§ **Exercise details**
With all images omitted, write out the records word for word.

§ **Data extract**
━━━━━━━━
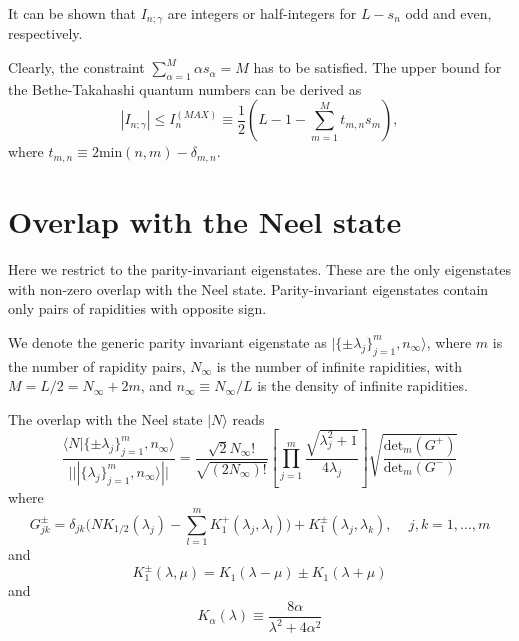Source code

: \documentclass[11pt]{iopart}
\begin{document}
It can be shown that $I_{n;\gamma}$  are integers or half-integers for $L-s_n$ 
odd and even, respectively. 


Clearly, the constraint $\sum_{\alpha=1}^{M}\alpha s_\alpha=M$ 
has to be satisfied. The upper bound for the Bethe-Takahashi quantum numbers 
can be derived as   
%
\begin{equation}
|I_{n;\gamma}|\le I^{(MAX)}_{n}\equiv\frac{1}{2}(L-1-\sum
\limits_{m=1}^Mt_{m,n}s_m),
\label{bt_qn_bound}
\end{equation}
%
where $t_{m,n}\equiv 2\mbox{min}(n,m)-\delta_{m,n}$. 



\section{Overlap with the Neel state}


Here we restrict to the parity-invariant eigenstates. These are the only 
eigenstates with non-zero overlap with the Neel state. Parity-invariant 
eigenstates contain only pairs of rapidities with opposite sign.  

We denote the generic parity invariant eigenstate as $|\{\pm\lambda_j\}_{j=1}^m,
n_\infty\rangle$, where $m$ is the number of rapidity pairs, $N_{\infty}$ is the 
number of infinite rapidities, with $M=L/2=N_\infty+2m$, and $n_\infty\equiv 
N_\infty/L$ is the density of infinite rapidities. 

The overlap with the Neel state $|N\rangle$ reads 
%
\begin{equation}
\label{neel-ov}
\frac{\langle N|\{\pm\lambda_j\}_{j=1}^m,n_\infty\rangle}{|||\{\lambda_j\}_{j=1}^m,
n_\infty\rangle||}=\frac{\sqrt{2}N_{\infty}!}{\sqrt{(2N_\infty)!}}\left[\prod_{j=1}^m
\frac{\sqrt{\lambda_j^2+1}}{4\lambda_j}\right]\sqrt{\frac{\textrm{det}_m(G^+)}{
\textrm{det}_m(G^-)}}
\end{equation}
%
where 
%
\begin{equation}
\label{G-pm}
G^{\pm}_{jk}=\delta_{jk}\Big(NK_{1/2}(\lambda_j)-\sum\limits_{l=1}^mK_1^+(\lambda_j,
\lambda_l)\Big)+K_{1}^{\pm}(\lambda_j,\lambda_k),\quad\,j,k=1,\dots,m
\end{equation}
%
and 
%
\begin{equation}
\label{K-1}
K_1^\pm(\lambda,\mu)=K_1(\lambda-\mu)\pm K_1(\lambda+\mu)
\end{equation}
%
and 
%
\begin{equation}
\label{K-alpha}
K_\alpha(\lambda)\equiv\frac{8\alpha}{\lambda^2+4\alpha^2}
\end{equation}
%
\end{document}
━━━━━━━━
§ **Answer to this exercise**
Source code

: \documentclass[11pt]{iopart}
\begin{document}
It can be shown that $I_{n;\gamma}$  are integers or half-integers for $L-s_n$ 
odd and even, respectively. 


Clearly, the constraint $\sum_{\alpha=1}^{M}\alpha s_\alpha=M$ 
has to be satisfied. The upper bound for the Bethe-Takahashi quantum numbers 
can be derived as   
%
\begin{equation}
|I_{n;\gamma}|\le I^{(MAX)}_{n}\equiv\frac{1}{2}(L-1-\sum
\limits_{m=1}^Mt_{m,n}s_m),
\label{bt_qn_bound}
\end{equation}
%
where $t_{m,n}\equiv 2\mbox{min}(n,m)-\delta_{m,n}$. 



\section{Overlap with the Neel state}


Here we restrict to the parity-invariant eigenstates. These are the only 
eigenstates with non-zero overlap with the Neel state. Parity-invariant 
eigenstates contain only pairs of rapidities with opposite sign.  

We denote the generic parity invariant eigenstate as $|\{\pm\lambda_j\}_{j=1}^m,
n_\infty\rangle$, where $m$ is the number of rapidity pairs, $N_{\infty}$ is the 
number of infinite rapidities, with $M=L/2=N_\infty+2m$, and $n_\infty\equiv 
N_\infty/L$ is the density of infinite rapidities. 

The overlap with the Neel state $|N\rangle$ reads 
%
\begin{equation}
\label{neel-ov}
\frac{\langle N|\{\pm\lambda_j\}_{j=1}^m,n_\infty\rangle}{|||\{\lambda_j\}_{j=1}^m,
n_\infty\rangle||}=\frac{\sqrt{2}N_{\infty}!}{\sqrt{(2N_\infty)!}}\left[\prod_{j=1}^m
\frac{\sqrt{\lambda_j^2+1}}{4\lambda_j}\right]\sqrt{\frac{\textrm{det}_m(G^+)}{
\textrm{det}_m(G^-)}}
\end{equation}
%
where 
%
\begin{equation}
\label{G-pm}
G^{\pm}_{jk}=\delta_{jk}\Big(NK_{1/2}(\lambda_j)-\sum\limits_{l=1}^mK_1^+(\lambda_j,
\lambda_l)\Big)+K_{1}^{\pm}(\lambda_j,\lambda_k),\quad\,j,k=1,\dots,m
\end{equation}
%
and 
%
\begin{equation}
\label{K-1}
K_1^\pm(\lambda,\mu)=K_1(\lambda-\mu)\pm K_1(\lambda+\mu)
\end{equation}
%
and 
%
\begin{equation}
\label{K-alpha}
K_\alpha(\lambda)\equiv\frac{8\alpha}{\lambda^2+4\alpha^2}
\end{equation}
%
\end{document}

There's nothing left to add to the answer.